■ **EXERCISE BRIEF**
If an entry holds a picture, skip the picture but copy everything else exactly.

▬▬▬▬▬▬

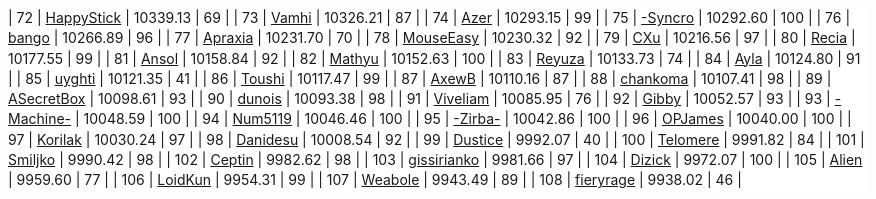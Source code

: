 | 72 | [HappyStick](https://osu.ppy.sh/u/256802) | 10339.13 | 69 |
| 73 | [Vamhi](https://osu.ppy.sh/u/6123428) | 10326.21 | 87 |
| 74 | [Azer](https://osu.ppy.sh/u/2155578) | 10293.15 | 99 |
| 75 | [-Syncro](https://osu.ppy.sh/u/4338923) | 10292.60 | 100 |
| 76 | [bango](https://osu.ppy.sh/u/2734971) | 10266.89 | 96 |
| 77 | [Apraxia](https://osu.ppy.sh/u/4194445) | 10231.70 | 70 |
| 78 | [MouseEasy](https://osu.ppy.sh/u/1558603) | 10230.32 | 92 |
| 79 | [CXu](https://osu.ppy.sh/u/84841) | 10216.56 | 97 |
| 80 | [Recia](https://osu.ppy.sh/u/1787027) | 10177.55 | 99 |
| 81 | [Ansol](https://osu.ppy.sh/u/7302146) | 10158.84 | 92 |
| 82 | [Mathyu](https://osu.ppy.sh/u/6303313) | 10152.63 | 100 |
| 83 | [Reyuza](https://osu.ppy.sh/u/2454767) | 10133.73 | 74 |
| 84 | [Ayla](https://osu.ppy.sh/u/4548264) | 10124.80 | 91 |
| 85 | [uyghti](https://osu.ppy.sh/u/3641404) | 10121.35 | 41 |
| 86 | [Toushi](https://osu.ppy.sh/u/2367825) | 10117.47 | 99 |
| 87 | [AxewB](https://osu.ppy.sh/u/4928776) | 10110.16 | 87 |
| 88 | [chankoma](https://osu.ppy.sh/u/4260383) | 10107.41 | 98 |
| 89 | [ASecretBox](https://osu.ppy.sh/u/7341183) | 10098.61 | 93 |
| 90 | [dunois](https://osu.ppy.sh/u/4581715) | 10093.38 | 98 |
| 91 | [Viveliam](https://osu.ppy.sh/u/3506793) | 10085.95 | 76 |
| 92 | [Gibby](https://osu.ppy.sh/u/6230509) | 10052.57 | 93 |
| 93 | [-Machine-](https://osu.ppy.sh/u/5459981) | 10048.59 | 100 |
| 94 | [Num5119](https://osu.ppy.sh/u/5198060) | 10046.46 | 100 |
| 95 | [-Zirba-](https://osu.ppy.sh/u/4183454) | 10042.86 | 100 |
| 96 | [OPJames](https://osu.ppy.sh/u/4117142) | 10040.00 | 100 |
| 97 | [Korilak](https://osu.ppy.sh/u/7260014) | 10030.24 | 97 |
| 98 | [Danidesu](https://osu.ppy.sh/u/2748187) | 10008.54 | 92 |
| 99 | [Dustice](https://osu.ppy.sh/u/754565) | 9992.07 | 40 |
| 100 | [Telomere](https://osu.ppy.sh/u/6295380) | 9991.82 | 84 |
| 101 | [Smiljko](https://osu.ppy.sh/u/3537949) | 9990.42 | 98 |
| 102 | [Ceptin](https://osu.ppy.sh/u/3221564) | 9982.62 | 98 |
| 103 | [gissirianko](https://osu.ppy.sh/u/7433533) | 9981.66 | 97 |
| 104 | [Dizick](https://osu.ppy.sh/u/5014197) | 9972.07 | 100 |
| 105 | [Alien](https://osu.ppy.sh/u/4743869) | 9959.60 | 77 |
| 106 | [LoidKun](https://osu.ppy.sh/u/6437601) | 9954.31 | 99 |
| 107 | [Weabole](https://osu.ppy.sh/u/6806754) | 9943.49 | 89 |
| 108 | [fieryrage](https://osu.ppy.sh/u/3533958) | 9938.02 | 46 |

▬▬▬▬▬▬

■ **SOLUTION TO THIS TASK**
Source code

: | 72 | [HappyStick](https://osu.ppy.sh/u/256802) | 10339.13 | 69 |
| 73 | [Vamhi](https://osu.ppy.sh/u/6123428) | 10326.21 | 87 |
| 74 | [Azer](https://osu.ppy.sh/u/2155578) | 10293.15 | 99 |
| 75 | [-Syncro](https://osu.ppy.sh/u/4338923) | 10292.60 | 100 |
| 76 | [bango](https://osu.ppy.sh/u/2734971) | 10266.89 | 96 |
| 77 | [Apraxia](https://osu.ppy.sh/u/4194445) | 10231.70 | 70 |
| 78 | [MouseEasy](https://osu.ppy.sh/u/1558603) | 10230.32 | 92 |
| 79 | [CXu](https://osu.ppy.sh/u/84841) | 10216.56 | 97 |
| 80 | [Recia](https://osu.ppy.sh/u/1787027) | 10177.55 | 99 |
| 81 | [Ansol](https://osu.ppy.sh/u/7302146) | 10158.84 | 92 |
| 82 | [Mathyu](https://osu.ppy.sh/u/6303313) | 10152.63 | 100 |
| 83 | [Reyuza](https://osu.ppy.sh/u/2454767) | 10133.73 | 74 |
| 84 | [Ayla](https://osu.ppy.sh/u/4548264) | 10124.80 | 91 |
| 85 | [uyghti](https://osu.ppy.sh/u/3641404) | 10121.35 | 41 |
| 86 | [Toushi](https://osu.ppy.sh/u/2367825) | 10117.47 | 99 |
| 87 | [AxewB](https://osu.ppy.sh/u/4928776) | 10110.16 | 87 |
| 88 | [chankoma](https://osu.ppy.sh/u/4260383) | 10107.41 | 98 |
| 89 | [ASecretBox](https://osu.ppy.sh/u/7341183) | 10098.61 | 93 |
| 90 | [dunois](https://osu.ppy.sh/u/4581715) | 10093.38 | 98 |
| 91 | [Viveliam](https://osu.ppy.sh/u/3506793) | 10085.95 | 76 |
| 92 | [Gibby](https://osu.ppy.sh/u/6230509) | 10052.57 | 93 |
| 93 | [-Machine-](https://osu.ppy.sh/u/5459981) | 10048.59 | 100 |
| 94 | [Num5119](https://osu.ppy.sh/u/5198060) | 10046.46 | 100 |
| 95 | [-Zirba-](https://osu.ppy.sh/u/4183454) | 10042.86 | 100 |
| 96 | [OPJames](https://osu.ppy.sh/u/4117142) | 10040.00 | 100 |
| 97 | [Korilak](https://osu.ppy.sh/u/7260014) | 10030.24 | 97 |
| 98 | [Danidesu](https://osu.ppy.sh/u/2748187) | 10008.54 | 92 |
| 99 | [Dustice](https://osu.ppy.sh/u/754565) | 9992.07 | 40 |
| 100 | [Telomere](https://osu.ppy.sh/u/6295380) | 9991.82 | 84 |
| 101 | [Smiljko](https://osu.ppy.sh/u/3537949) | 9990.42 | 98 |
| 102 | [Ceptin](https://osu.ppy.sh/u/3221564) | 9982.62 | 98 |
| 103 | [gissirianko](https://osu.ppy.sh/u/7433533) | 9981.66 | 97 |
| 104 | [Dizick](https://osu.ppy.sh/u/5014197) | 9972.07 | 100 |
| 105 | [Alien](https://osu.ppy.sh/u/4743869) | 9959.60 | 77 |
| 106 | [LoidKun](https://osu.ppy.sh/u/6437601) | 9954.31 | 99 |
| 107 | [Weabole](https://osu.ppy.sh/u/6806754) | 9943.49 | 89 |
| 108 | [fieryrage](https://osu.ppy.sh/u/3533958) | 9938.02 | 46 |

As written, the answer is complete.